И с видом сверх меры озабоченного работяги-страдальца старпом покидает мостик; и больше его тоже никто нигде никогда не видит.
...И вот на третьи сутки командир звонит из своей каюты на мостик: как там дела? где местонахождение, что на траверзе, скоро ли подходим? И с мостика ему никто не отвечает. Он немного удивляется, дует в телефон и звонит в штурманскую рубку. И там ему тоже никто не отвечает. Звонит старпому — молчание. Он в машину звонит! корабль-то на ходу, в иллюминатор видно! А вот вам — из машины тоже никаких призна¬ков жизни.
Командир синеет, звереет и звонит вестового. И — нет же ему вестового!
А из алькова командирского, из койки, с сонной нежностью спрашивают:
— Что ты переживаешь, котик? Что-нибудь случилось?..
Котик издает свирепое рычание, с треском влезает в китель.
— Ко-отик! куда ты? а штаны?..
Командир смотрит в зеркало на помятеишую рожу с черными тенями вокруг глаз и хватается за бритву.
— Да и что ж это ты так переживаешь? — ласково утешает его из простынь наикрасивейшая малярша, и назначенная за свои выдающиеся достоинства старшей и приглашенная, так сказать, по чину. — У вас ведь еще такая уйма народу на корабле, если что вдруг и случилось бы — так найдется кому присмотреть.
Командир в гневе сулит наикрасивейшей малярше то, что она уже и так получила в избытке, и, распространяя свежевыбритое сияние, панику и жажду расправы вплоть до повешения на реях, бежит на мостик.
При виде его полупрозрачная фигура на штурвале издает тихий стон и начинает оседать, цепляясь за рукоятки.
— Вахтенный помощник!!! — гремит командир.
А вот ни фига-то никакого вахтенного помощника. Равно как и прочих.

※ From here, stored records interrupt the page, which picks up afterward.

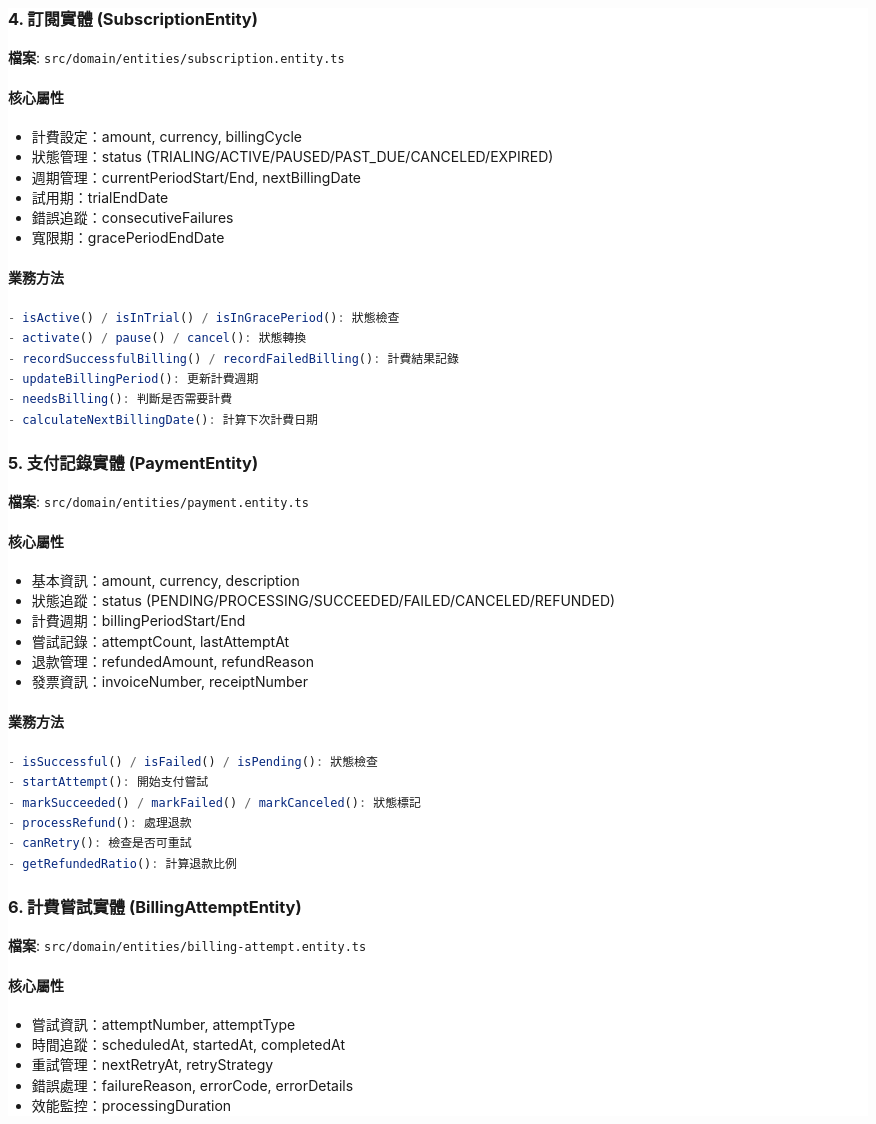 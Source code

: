 ### 4. **訂閱實體 (SubscriptionEntity)**
**檔案**: `src/domain/entities/subscription.entity.ts`

#### 核心屬性
- 計費設定：amount, currency, billingCycle
- 狀態管理：status (TRIALING/ACTIVE/PAUSED/PAST_DUE/CANCELED/EXPIRED)
- 週期管理：currentPeriodStart/End, nextBillingDate
- 試用期：trialEndDate
- 錯誤追蹤：consecutiveFailures
- 寬限期：gracePeriodEndDate

#### 業務方法
```typescript
- isActive() / isInTrial() / isInGracePeriod(): 狀態檢查
- activate() / pause() / cancel(): 狀態轉換
- recordSuccessfulBilling() / recordFailedBilling(): 計費結果記錄
- updateBillingPeriod(): 更新計費週期
- needsBilling(): 判斷是否需要計費
- calculateNextBillingDate(): 計算下次計費日期
```

### 5. **支付記錄實體 (PaymentEntity)**
**檔案**: `src/domain/entities/payment.entity.ts`

#### 核心屬性
- 基本資訊：amount, currency, description
- 狀態追蹤：status (PENDING/PROCESSING/SUCCEEDED/FAILED/CANCELED/REFUNDED)
- 計費週期：billingPeriodStart/End
- 嘗試記錄：attemptCount, lastAttemptAt
- 退款管理：refundedAmount, refundReason
- 發票資訊：invoiceNumber, receiptNumber

#### 業務方法
```typescript
- isSuccessful() / isFailed() / isPending(): 狀態檢查
- startAttempt(): 開始支付嘗試
- markSucceeded() / markFailed() / markCanceled(): 狀態標記
- processRefund(): 處理退款
- canRetry(): 檢查是否可重試
- getRefundedRatio(): 計算退款比例
```

### 6. **計費嘗試實體 (BillingAttemptEntity)**
**檔案**: `src/domain/entities/billing-attempt.entity.ts`

#### 核心屬性
- 嘗試資訊：attemptNumber, attemptType
- 時間追蹤：scheduledAt, startedAt, completedAt
- 重試管理：nextRetryAt, retryStrategy
- 錯誤處理：failureReason, errorCode, errorDetails
- 效能監控：processingDuration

Командир перехватывает штурвал, удерживая крейсер на курсе, а матрос-рулевой, хилый первогодок, норовит провалиться в обморок.
— Доложить!! где!! штурман!! старший!!
А рулевой вытирает слезы и слабо лепечет:
— Товарищ капитан... первого ранга... третьи сутки без смены... не ел... пить...гальюн ведь... заснуть боялся...— и тут же на палубе вырубается: засыпает.
Командир ему твердою рукой — в ухо:
— Стоять! Держать курс! Трибунал! Расстрел! Еще пятнадцать минут! Отпуск! В отпуск поедешь! — И прыгает к телефону.
При слове «отпуск» матрос оживает и встает к штурвалу.
Командир беседует с телефоном. Телефон разговаривать с ним не хочет. Молчит телефон.
Он несется к старпому и дубасит в дверь. Ничего ему дверь на это не отвечает: не открывается. Несется в машину! Задраена машина на все задрайки, и не подает никаких признаков жизни.
Кубрики задраены, башни и снарядные погреба, задраена кают-компания, и даже радиорубка тоже задраена. И задраена дверь этой сволочи помполита. И малым ходом движется по тихой штилевой Балтике эдакий Летучий Голландец «Свердлов», без единого человека где бы то ни было.
И только с мостика душераздирающе стонет рулевой, подвешенный на волоске меж отпуском и трибуналом, истощив все силы за двое суток исполнения долга, в то время как прочие истощили их за тот же период, исполняя удовольствие... Да мечется в лабиринтах броневого корпуса чисто выбритый, осунувший¬ся и осатаневший командир, матерясь во всех святых и грохоча каблуками и рукоятью пистолета во все люки и переборки. Но никто не откликается на тот стук, словно вымерли потерпевшие бедствие моряки, опоздало спасение, и напрасно старушка ждет сына домой.
В кошмаре и раже командир стал делить количество патронов в обойме на численность экипажа, и получил бесконечно малую дробь, не соответствующую решениям задачи.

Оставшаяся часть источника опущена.